Karl Cocknozzle writes "Some users who chose to install Apple's recent beta-offering of Boot Camp without basic precautions (like a full backup) have found themselves unable to boot their Macs to OS X. In a discussion thread on Apple's technical support Web site, more than a dozen users reported that Boot Camp successfully partitioned their hard drive and allowed them to install a working version of Windows, but then would no longer allow them to switch back. The download-agreement page for Boot Camp contains the explicit warning that Boot Camp is still 'Beta' software, and would not be supported if problems arose. On the whole, it sounds like the number of affected users is quite small, but may reflect a common lack of knowledge of what a 'beta' release really is: Not ready for prime-time."

2 of 391 comments (clear)

  1. I wonder... by dev_sda · · Score: 5, Interesting

    I wonder how many of them simply didn't read the instructions that say "Hold Option/Alt down during boot up to switch". I know my boot camp defaults to windows. Minor problem easily overcome.
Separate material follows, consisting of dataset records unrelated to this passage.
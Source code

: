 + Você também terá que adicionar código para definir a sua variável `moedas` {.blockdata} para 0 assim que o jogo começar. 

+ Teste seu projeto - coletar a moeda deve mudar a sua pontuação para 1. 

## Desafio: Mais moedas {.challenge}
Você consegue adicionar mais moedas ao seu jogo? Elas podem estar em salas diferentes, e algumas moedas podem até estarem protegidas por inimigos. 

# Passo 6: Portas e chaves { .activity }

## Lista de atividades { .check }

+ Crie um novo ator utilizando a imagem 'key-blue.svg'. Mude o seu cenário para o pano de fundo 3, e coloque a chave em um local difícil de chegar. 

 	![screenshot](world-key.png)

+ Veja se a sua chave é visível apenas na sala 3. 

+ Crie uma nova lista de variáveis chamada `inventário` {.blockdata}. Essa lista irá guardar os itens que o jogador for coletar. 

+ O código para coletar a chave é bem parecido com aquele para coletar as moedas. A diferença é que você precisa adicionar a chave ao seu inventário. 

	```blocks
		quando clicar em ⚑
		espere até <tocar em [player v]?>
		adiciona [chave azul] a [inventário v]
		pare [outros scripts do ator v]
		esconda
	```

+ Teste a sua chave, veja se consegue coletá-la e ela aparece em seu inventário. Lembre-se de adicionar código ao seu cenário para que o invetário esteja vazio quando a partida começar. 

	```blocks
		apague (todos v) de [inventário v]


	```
  2. Re:And this make the news? by mikeal · · Score: 5, Interesting

    There is a big difference though. The issue with dual booting is usually either:

    a)Windows overwrote the MBR and doesn't know how to boot any other OS
    b)Linux or other bootmanager overwrote MBR and doesn't know how to boot windows (this is far less common nowadays but we all remember when it was huge problem)
    or
    c)You chose to install the linux boot manager NOT in the MBR, and the windows boot manager in the MBR takes precedent, so you reboot and go right in to windows.

    With Boot Camp this is different, apple is emulating BIOS inside their own EFI boot manager, so the windows bootloader has no chance of ever affecting the OS X install. This is a bug in apples boot software that is affecting apples OS, not some other OS's software affecting another OS.